The past two postseasons were important steps in the building process. The bar has been raised.

"We're not going into the locker room saying, 'OK, this is our year, it's do or die' or anything like that," coach Mike Yeo said. "We have a quiet confidence about us."

Good luck trying to pick this series with strong conviction. It feels like a coin flip. A reasonable argument can be made either way.

Technically, the Blues are favored as the No. 2 seed, but they also carry a heavy burden to do something special this postseason.

Back-to-back first-round exits the past two seasons have made Blues fans antsy. They expect a better showing. If the Wild can win one of the first two games on the road, the air around the Blues will feel as if it weighs a ton.

Playoff hockey is so incredibly intense and so tightly contested that upsets by definition don't always feel like upsets. Seedings matter for home-ice advantage, particularly in Game 7s, but they don't necessarily serve as a road map for how things will proceed.

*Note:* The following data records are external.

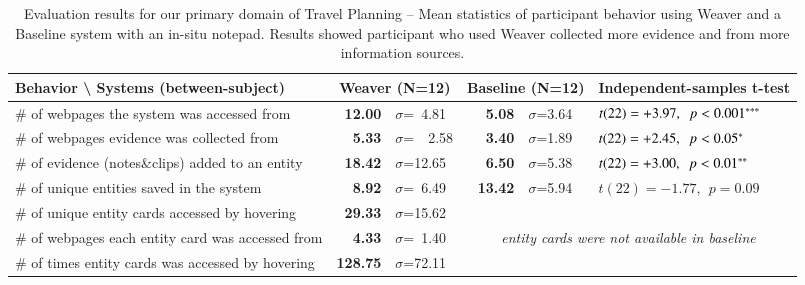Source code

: \begin{table}
  \centering
  \scriptsize
  \begin{tabular}{ l  r l   r l l }
  
	
    \textbf{ Behavior {\textbackslash} Systems} {\scriptsize(between-subject)} &
    	\multicolumn{2}{c}{\textbf{Weaver {\scriptsize(N=12)}}} &
    	\multicolumn{2}{c}{\textbf{Baseline {\scriptsize(N=12)}}} & \textbf{Independent-samples t-test}
    	\\
	
	\hline
	
	\# of webpages the system was accessed from &
    \textbf{12.00} & $\sigma$=~4.81 &
    \textbf{5.08} & $\sigma$=3.64 &
    $t(22)=+3.97,~~p < 0.001^{\tiny***}$ \\
    
	\# of webpages evidence was collected from &
    \textbf{5.33} & $\sigma$=~~2.58 &
    \textbf{3.40} & $\sigma$=1.89 &
    $t(22)=+2.45,~~p < 0.05^{\tiny*}$\\
    
    
	\# of evidence (notes{\&}clips) added to an entity &
    \textbf{18.42} & $\sigma$=12.65 &
    \textbf{6.50} & $\sigma$=5.38 &
    $t(22)=+3.00,~~p < 0.01^{\tiny**}$\\
    
    
	\# of unique entities saved in the system &
    \textbf{8.92}  & $\sigma$=~6.49 &
    \textbf{13.42} & $\sigma$=5.94 &
    $t(22)=-1.77,~~p=0.09$\\
    
    \hdashline[1pt/1pt]

    
	\# of unique entity cards accessed by hovering &
    \textbf{29.33} & $\sigma$=15.62 &
    \multicolumn{3}{c}{\textit{}}
    \\
    \# of webpages each entity card was accessed from &
    \textbf{4.33} & $\sigma$=~1.40 &
    \multicolumn{3}{c}{\textit{entity cards were not available in baseline}}
    \\
	\# of times entity cards was accessed by hovering &
    \textbf{128.75} & $\sigma$=72.11 &
    \multicolumn{2}{c}{\textit{}}
    \\
    
	
	\hline
	
  \end{tabular}
  \caption[Evaluation results showed participants who used Weaver collected more evidence from more sources.]{Evaluation results for our primary domain of Travel Planning -- Mean statistics of participant behavior using Weaver and a Baseline system with an in-situ notepad. Results showed participant who used Weaver collected more evidence and from more information sources.}
  \label{tab:results_main}
\end{table}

Success often is predicated on matchups and adjustments, momentum and confidence, a hot goalie. The randomness of hockey bounces also can be a great equalizer.

"You don't know what to expect," Wild captain Mikko Koivu said. "You can't predict anything."

The Blues hold an edge in overall talent and depth. They are a behemoth bunch that wants to pound the Wild into submission. The Blues are good enough to reach the Stanley Cup Finals.

So, too, is their opponent.

The Wild brings a boatload of confidence and an MVP candidate in goal into the series. No NHL team played better than the Wild after Devan Dubnyk's arrival in mid-January.

Experience matters, and Wild players know what playoff hockey feels like and, more important, what it requires. They've felt the emotions that surface in a long, testy series. They've trailed 2-0 in a series and rallied to advance. They've won a Game 7 on the road.

They shouldn't be blindsided by the unknown.

"We've seen resiliency in our group in the past, which will be important," Yeo said.

The Wild has never had a better collection of talent. This is the organization's best team, its deepest team, maybe its most confident team, though that plucky 2003 squad felt as if it could move mountains.

The Wild was overmatched in talent and skill against the Chicago Blackhawks two years ago. That shouldn't be an excuse in this postseason.

"Year by year you expect your team to get better," Zach Parise said, "and I think we've done that."

The best part of playoff hockey is the ebbs and flows, the different story lines that emerge. Dynamics change as a series unfolds and the pressure and hostility rise.

The Wild-Colorado series last season provided plenty of that drama, which should serve Wild players well in terms of managing their emotions if momentum suddenly shifts, or if they find themselves backed into a tight spot.

"It is a roller-coaster ride," center Charlie Coyle said. "If you lose a game, it feels like the end of the world. If you win one, it feels like you're on top of the world. You've got to balance that out."

The Wild is an expert on roller-coaster rides. The regular season felt like a scream machine with its twists and turns.

The Wild enters the playoffs on top of its game. A deep run is entirely conceivable.

To think anything less would ignore everything that we've witnessed since mid-January.